Assistant City Solicitor Amy Crane denied Target 12's request to see Cicilline's emails from 2009 and 2010, a period when the city's finances deteriorated into what his successor has termed a "category five" fiscal emergency.
Crane cited a provision of Rhode Island's public records law that allows the government to seal "correspondence of or to elected officials with or relating to those they represent and correspondence of or to elected officials in their official capacities."
"Therefore, because David Cicilline was an elected official and his email account was used to send and/or receive correspondence in his official capacity as Mayor, your request is respectfully denied," Crane wrote in a letter last week. The denial arrived less than 48 hours after the request was sent.
The Rhode Island Supreme Court ruled in 2004, however, that a government body can choose to release documents even if the public records law allows them to be kept under wraps.
The law's provisions do “allow public agencies to withhold documents," the justices wrote, "but do not require withholding.” In other words, a public body can release documents if they wish to do so.

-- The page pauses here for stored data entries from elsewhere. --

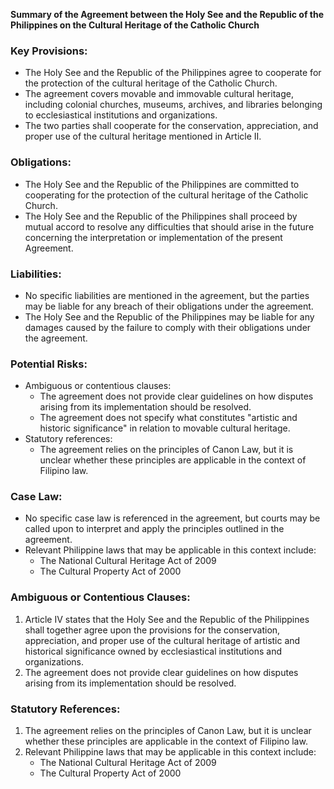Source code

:**Summary of the Agreement between the Holy See and the Republic of the Philippines on the Cultural Heritage of the Catholic Church**

### **Key Provisions:**

*   The Holy See and the Republic of the Philippines agree to cooperate for the protection of the cultural heritage of the Catholic Church.
*   The agreement covers movable and immovable cultural heritage, including colonial churches, museums, archives, and libraries belonging to ecclesiastical institutions and organizations.
*   The two parties shall cooperate for the conservation, appreciation, and proper use of the cultural heritage mentioned in Article II.

### **Obligations:**

*   The Holy See and the Republic of the Philippines are committed to cooperating for the protection of the cultural heritage of the Catholic Church.
*   The Holy See and the Republic of the Philippines shall proceed by mutual accord to resolve any difficulties that should arise in the future concerning the interpretation or implementation of the present Agreement.

### **Liabilities:**

*   No specific liabilities are mentioned in the agreement, but the parties may be liable for any breach of their obligations under the agreement.
*   The Holy See and the Republic of the Philippines may be liable for any damages caused by the failure to comply with their obligations under the agreement.

### **Potential Risks:**

*   Ambiguous or contentious clauses:
    *   The agreement does not provide clear guidelines on how disputes arising from its implementation should be resolved.
    *   The agreement does not specify what constitutes "artistic and historic significance" in relation to movable cultural heritage.
*   Statutory references:
    *   The agreement relies on the principles of Canon Law, but it is unclear whether these principles are applicable in the context of Filipino law.

### **Case Law:**

*   No specific case law is referenced in the agreement, but courts may be called upon to interpret and apply the principles outlined in the agreement.
*   Relevant Philippine laws that may be applicable in this context include:
    *   The National Cultural Heritage Act of 2009
    *   The Cultural Property Act of 2000

### **Ambiguous or Contentious Clauses:**

1.  Article IV states that the Holy See and the Republic of the Philippines shall together agree upon the provisions for the conservation, appreciation, and proper use of the cultural heritage of artistic and historical significance owned by ecclesiastical institutions and organizations.
2.  The agreement does not provide clear guidelines on how disputes arising from its implementation should be resolved.

### **Statutory References:**

1.  The agreement relies on the principles of Canon Law, but it is unclear whether these principles are applicable in the context of Filipino law.
2.  Relevant Philippine laws that may be applicable in this context include:
    *   The National Cultural Heritage Act of 2009
    *   The Cultural Property Act of 2000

Mayor Angel Taveras refused a request to reverse Crane's decision and release the emails. "It is the job of the city solicitor's office to respond to [public records] requests, and the mayor trusts the solicitor's office to make these legal decisions on a daily basis," spokesman David Ortiz said in a statement.
Through a spokeswoman, Cicilline declined to comment on the matter.
Taveras' decision to seal his predecessor's e-mails contrasts with what took place earlier this month in Alaska, where the state released 24,199 pages of emails that former Gov. Sarah Palin sent and received during her tenure.
Steve Brown, executive director of the American Civil Liberties Union's Rhode Island chapter and a vocal critic of the state's public records law, said even he was surprised by the city's blanket refusal to release a single one of Cicilline's emails.
"To say that merely because a document was made in the elected official's capacity as an official it should be exempt is not only troubling – it turns open records on its head," Brown said. "Many of those records are precisely what should be open, because they're from or to public officials."
"It's not just Providence," he added. "If every public official interprets the statute in this way, it means literally thousands of documents that affect members of the public on a regular basis can be withheld from review."
The city could have embraced a less rigid interpretation of the law and released some emails while sealing others that are exempt, said John Marion, executive director of Common Cause Rhode Island, which promotes open government.
"There are plenty of protections in the existing law and no one's proposing removing those," Marion said. "What we want is that when government officials are making decisions about how government works, we want to have access to what those decisions are."
In Cicilline's case, questions have been raised about whether the former mayor handled the city's financial situation correctly, and the city's lack of transparency will make it harder to answer those, Marion said.
"We may never get to the bottom of that because our law is going to prevent both public officials and the media from getting to the bottom of what happened, and – more importantly – to prevent it from happening in the future," he said.